- Material for this task
=== Section Start ===
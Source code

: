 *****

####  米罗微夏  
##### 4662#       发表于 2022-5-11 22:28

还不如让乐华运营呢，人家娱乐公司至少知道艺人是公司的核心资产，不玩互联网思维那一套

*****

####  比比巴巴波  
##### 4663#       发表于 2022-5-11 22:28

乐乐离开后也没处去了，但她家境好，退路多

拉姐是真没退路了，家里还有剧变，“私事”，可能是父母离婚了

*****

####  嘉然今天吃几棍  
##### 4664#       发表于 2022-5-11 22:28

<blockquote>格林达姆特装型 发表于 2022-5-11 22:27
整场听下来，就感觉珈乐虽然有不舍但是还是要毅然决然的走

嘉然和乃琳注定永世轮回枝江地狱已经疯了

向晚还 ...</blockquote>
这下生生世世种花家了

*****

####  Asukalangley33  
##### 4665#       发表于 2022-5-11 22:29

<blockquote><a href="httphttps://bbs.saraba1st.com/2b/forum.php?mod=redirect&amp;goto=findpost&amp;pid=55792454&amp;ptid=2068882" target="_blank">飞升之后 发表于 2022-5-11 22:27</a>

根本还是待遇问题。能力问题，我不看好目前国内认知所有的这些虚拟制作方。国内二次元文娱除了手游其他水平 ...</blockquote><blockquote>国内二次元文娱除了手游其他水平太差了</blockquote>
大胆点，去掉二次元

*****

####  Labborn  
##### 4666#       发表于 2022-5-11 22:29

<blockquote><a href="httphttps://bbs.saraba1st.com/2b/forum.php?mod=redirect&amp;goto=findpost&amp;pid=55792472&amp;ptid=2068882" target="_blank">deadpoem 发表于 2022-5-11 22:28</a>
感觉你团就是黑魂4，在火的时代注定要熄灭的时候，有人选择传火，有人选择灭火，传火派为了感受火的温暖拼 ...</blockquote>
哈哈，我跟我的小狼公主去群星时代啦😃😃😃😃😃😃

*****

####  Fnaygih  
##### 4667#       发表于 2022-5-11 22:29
=== Section End ===
- Task to carry out
Look through the entries above, and wherever a line holds the string "goto", copy it.

- Result of the task
<blockquote><a href="httphttps://bbs.saraba1st.com/2b/forum.php?mod=redirect&amp;goto=findpost&amp;pid=55792454&amp;ptid=2068882" target="_blank">飞升之后 发表于 2022-5-11 22:27</a>
<blockquote><a href="httphttps://bbs.saraba1st.com/2b/forum.php?mod=redirect&amp;goto=findpost&amp;pid=55792472&amp;ptid=2068882" target="_blank">deadpoem 发表于 2022-5-11 22:28</a>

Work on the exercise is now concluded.